In 2014, a federally funded study confirmed a humming noise in Windsor, Ont., known as the Windsor Hum, emanated from an island across the Detroit River. An acoustic monitoring study showed the rumbling was real and reached Windsor from heavily industrial Zug Island in River Rouge, Mich.
However, the investigation - done by scientists at the University of Windsor and Western University - failed to pinpoint just what was causing the phenomenon. A third theory is that the noise stems from geological processes at work.
Then there's the idea that people who hear the Hum are just suffering from tinnitus, a medical condition that results in a ringing of the ears. David Demings, a University of Oklahoma professor who was one of the first researchers to examine the Hum, noted that "Hum symptoms are distinctly different from classic tinnitus. Tinnitus is typically a high-frequency ringing sound — not a low-frequency rumble."
"What I always like to point out about tinnitus is that it's self-reported," MacPherson said. "There is no external metric for it. If we believe that tinnitus is real, then the question is what differentiates it from reports of the World Hum?"
There are plenty of other more far-fetched theories out there, and MacPherson has heard them all.
"Whenever you're dealing with something unexplained, it invites all manner of people who have creative ways of interpreting reality," he says diplomatically.
Part of his work, he says, is using his science background to separate plausible theories from crazed conspiracies that circulate online.
"It's plant life, it's huge boring tunnel machines, it's weather projects, it's aliens," he says. "At least we didn't hear about the Illuminati."
MacPherson understands that some might think that he is no different than some of the conspiracy theorists who visit his site. But he says his dedication to the scientific method is what separates him from the tinfoil-hat crowd.
What's in the box?
A recent article in the New Republic outlined MacPherson's experiment with a so-called Deming Box. Named after the professor who first delved into this phenomenon, the steel box is designed to "create within it a VLF radio free space." If a person who can hear the Hum gets into the box and no longer detects the noise, that could suggest VLF radio waves are the culprit.
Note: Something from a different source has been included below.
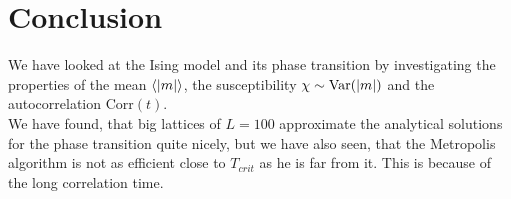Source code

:\section{Conclusion}

We have looked at the Ising model and its phase transition by investigating the properties of the mean $\left\langle\left\vert m \right\vert\right\rangle$, the susceptibility $\chi \sim \text{Var}(\left\vert m \right\vert)$ and the autocorrelation Corr$(t)$.\\
We have found, that big lattices of $L = 100$ approximate the analytical solutions for the phase transition quite nicely, but we have also seen, that the Metropolis algorithm is not as efficient close to $T_{crit}$ as he is far from it. This is because of the long correlation time.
Shortly after the article was published, MacPherson got inside the box to see what would happen. He said he got "mixed results" and plans to move the box to an undisclosed location on the Sunshine Coast and try again.
"If I get a positive result, I've got a handful of volunteers on the Sunshine Coast who can hear the Hum and who are ready to go in as well," he said.
He also plans to continue maintaining the database, which he says has helped him connect with people who are also looking for answers.
"There are large numbers of perfectly sensible, everyday individuals and this is what we all have in common. We can hear this noise."